Due to the novelty of both PSMA PET and FT, there is limited research exploring the use of PSMA PET for surveillance specifically after FT. One small pilot study with a short follow-up showed that PSMA PET/MRI and mpMRI both identified the one patient with clinically significant residual PCa after focal HIFU [46]. Another study demonstrated that in a small cohort of patients post-focal HIFU with a negative mpMRI but positive surveillance biopsy, PET/MRI demonstrated a sensitivity, specificity, positive predictive value (PPV), and NPV of 55%, 100%, 100%, and 85%, respectively [47]. Of the ten patients, PSMA PET/MRI discovered all six patients with Gleason score (GS) 4 + 3 lesions [47]. Additionally, they found that PSMA PET/MRI was negative for all four patients with GS 3 + 4 lesions [47]. Another study of one hundred patients post FT indicated that PET/CT has a sensitivity, specificity, PPV, and NPV of 94%, 25%, 91%, and 33%, respectively [48]. While the current limited data is promising, larger, longer-term studies are needed to further evaluate the accuracy and utility of PSMA PET for surveillance after FT. Full performance characteristics for different imaging modalities are detailed in Table 2.

4. Biopsies

Due to limitations in the accuracy of biochemical markers as well as imaging techniques in assessing for oncological control after FT, histopathology remains the gold standard for detecting residual or recurrent cancer after FT [49,50,51]. However, the optimal approach to biopsy continues to be a subject of debate.

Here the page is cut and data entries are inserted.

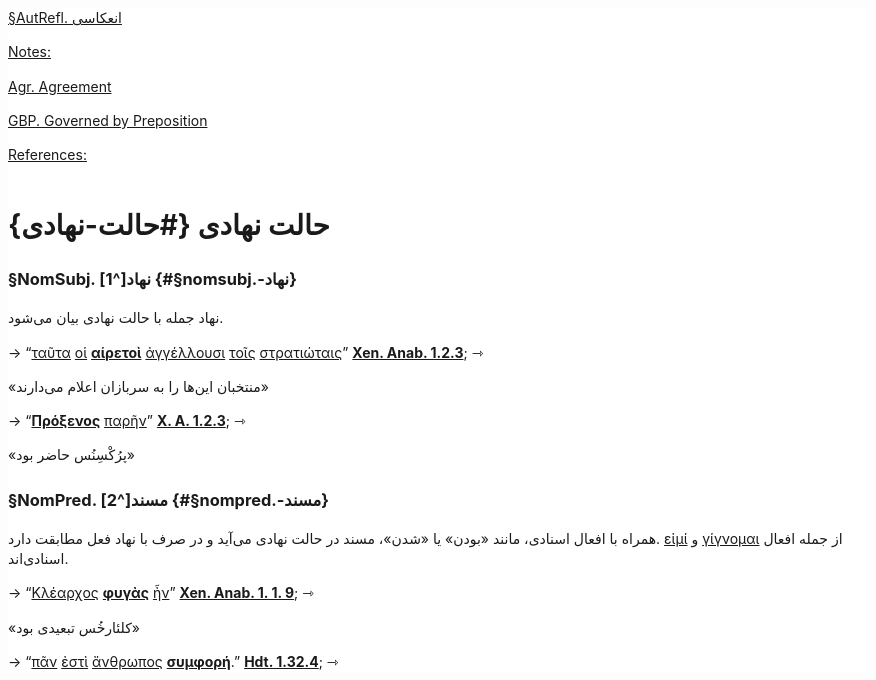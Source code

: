 [§AutRefl. انعکاسی](#§autrefl.-انعکاسی)

[Notes:](#ملاحظات)

[Agr. Agreement](#agr.-انطباق-صرفی)

[GBP. Governed by Preposition](#gbp.-معمول-حرف‌اضافه)

[References:](#منابع)

# 

# **حالت نهادی** {#حالت-نهادی}

### **§NomSubj. نهاد**[^1]  {#§nomsubj.-نهاد}

نهاد جمله با حالت نهادی بیان می‌شود.

→ “[ταῦτα](http://www.perseus.tufts.edu/hopper/morph?l=tau%3Dta&la=greek&can=tau%3Dta0) [οἱ](http://www.perseus.tufts.edu/hopper/morph?l=oi%28&la=greek&can=oi%280&prior=tau=ta) [**αἱρετοὶ**](http://www.perseus.tufts.edu/hopper/morph?l=ai%28retoi%5C&la=greek&can=ai%28retoi%5C0&prior=oi\() [ἀγγέλλουσι](http://www.perseus.tufts.edu/hopper/morph?l=a%29gge%2Fllousi&la=greek&can=a%29gge%2Fllousi0&prior=ai\(retoi\\) [τοῖς](http://www.perseus.tufts.edu/hopper/morph?l=toi%3Ds&la=greek&can=toi%3Ds0&prior=a\)gge/llousi) [στρατιώταις](http://www.perseus.tufts.edu/hopper/morph?l=stratiw%2Ftais&la=greek&can=stratiw%2Ftais0&prior=toi=s)” [**Xen. Anab. 1.2.3**](http://www.perseus.tufts.edu/hopper/text?doc=Xen.%20Anab.%201.2.3&lang=original); ⇾ 

«منتخبان این‌ها را به سربازان اعلام می‌دارند»

→ “[**Πρόξενος**](http://www.perseus.tufts.edu/hopper/morph?l=*pro%2Fcenos&la=greek&can=*pro%2Fcenos0) [παρῆν](http://www.perseus.tufts.edu/hopper/morph?l=parh%3Dn&la=greek&can=parh%3Dn0&prior=*pro/cenos)” [**X. A. 1.2.3**](http://www.perseus.tufts.edu/hopper/text?doc=Xen.%20Anab.%201.2.3&lang=original); ⇾

«پرُکْسِنُس حاضر بود»

### 

### **§NomPred. مسند**[^2] {#§nompred.-مسند}

همراه با افعال اسنادی، مانند «بودن» یا «شدن»، مسند در حالت نهادی می‌آید و در صرف با نهاد فعل مطابقت  دارد. [εἰμί](http://www.perseus.tufts.edu/hopper/morph?l=ei%29mi%2F&la=greek&can=ei%29mi%2F0&prior=stratiw/tais) و [γίγνομαι](http://www.perseus.tufts.edu/hopper/morph?l=gi%2Fgnomai&la=greek&can=gi%2Fgnomai0&prior=ei\)mi/) از جمله افعال اسنادی‌اند.

→ “[Κλέαρχος](http://www.perseus.tufts.edu/hopper/morph?l=*kle%2Farxos&la=greek&can=*kle%2Farxos0&prior=gi/gnomai) [**φυγὰς**](http://www.perseus.tufts.edu/hopper/morph?l=fuga%5Cs&la=greek&can=fuga%5Cs0&prior=*kle/arxos) [ἦν](http://www.perseus.tufts.edu/hopper/morph?l=h%29%3Dn&la=greek&can=h%29%3Dn0&prior=fuga\\s)” [**Xen. Anab. 1\. 1\. 9**](http://www.perseus.tufts.edu/hopper/text?doc=Xen.%20Anab.%201.1.9&lang=original); ⇾ 

«کلئارخُس تبعیدی بود»

→ “[πᾶν](http://www.perseus.tufts.edu/hopper/morph?l=pa%3Dn&la=greek&can=pa%3Dn0&prior=*kroi=se) [ἐστὶ](http://www.perseus.tufts.edu/hopper/morph?l=e%29sti%5C&la=greek&can=e%29sti%5C0&prior=pa=n) [ἄνθρωπος](http://www.perseus.tufts.edu/hopper/morph?l=a%29%2Fnqrwpos&la=greek&can=a%29%2Fnqrwpos0&prior=e\)sti\\) [**συμφορή**](http://www.perseus.tufts.edu/hopper/morph?l=sumforh%2F&la=greek&can=sumforh%2F0&prior=a\)/nqrwpos).” [**Hdt. 1.32.4**](http://www.perseus.tufts.edu/hopper/text?doc=Hdt.+1.32.4&fromdoc=Perseus%3Atext%3A1999.01.0125); ⇾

Specifically, questions arise when considering when to conduct biopsies (for-cause vs. protocol) and the biopsy template (targeted vs. systematic).
A “for-cause” biopsy approach typically involves performing biopsies only in cases of a biochemical recurrence or if suspicious lesions are identified on imaging. In contrast, a “for-protocol” approach mandates biopsies regardless of changes in PSA levels or imaging findings. Short term data within 1 year suggests similar tumor-free survival (TFS) rates between these two methods. Stabile et al. demonstrated a 94% TFS rate using a for-cause biopsy protocol, whereas Ladjervardi et al. reported a 86.6% TFS rate [15,52]. This difference is likely attributable to lower sensitivities of both biochemical and imaging parameters, as protocol biopsies are more likely to identify residual or recurrent disease that is not apparent through other methods of monitoring. In the medium term (1–3 years post-FT), studies using a for-cause biopsy approach show TFS rates of 84–87% while for-protocol biopsies exhibit broader ranges of TFS, from 76.2 to 91% [11,52,53,54,55,56,57]. The relatively modest differences indicate that both approaches offer comparable rates of identifying PCa after treatment. However, some have noted that “for-cause” biopsies might be best performed only in centers with extensive experience with FT [58]. Since there were significant heterogeneities in these studies (disease status, the approach of FT, surgeon experience, etc.) no consistent conclusion can be drawn, further underscoring the need for larger and longer studies to better understand these trends.
An important consideration in biopsy techniques is whether to conduct targeted biopsies, systematic biopsies, or a combination of both. Targeted biopsies focus solely on the ablation zone or a suspicious lesion, while systematic biopsies sample the entire prostate, including areas outside the ablation zone, which are often still under active surveillance. Several studies highlight the critical nature of systematic biopsies, as out-of-field recurrence (OFR) rates are comparable to, and in some cases may exceed, in-field recurrence (IFR) rates. Sidana et al. found that in 101 men who underwent biopsy after FT, 8.9% had IFR while 7.9% had OFR at a median follow-up of 33 months [6]. Similarly, a study by Tourinho-Barbosa et al. examined outcomes after FT in 309 men (treated with either HIFU or IRE) with a median follow-up of 45 months and found that 33% experienced IFR and 19% had OFR [18]. Other studies have shown that the rates of OFR may even exceed IFR, with overall OFR rates of 13% to 16%, compared to IFR rates of 3% to 7% [55,59]. These findings emphasize the importance of performing systematic biopsies to ensure comprehensive monitoring of all cases of clinically significant PCa after FT.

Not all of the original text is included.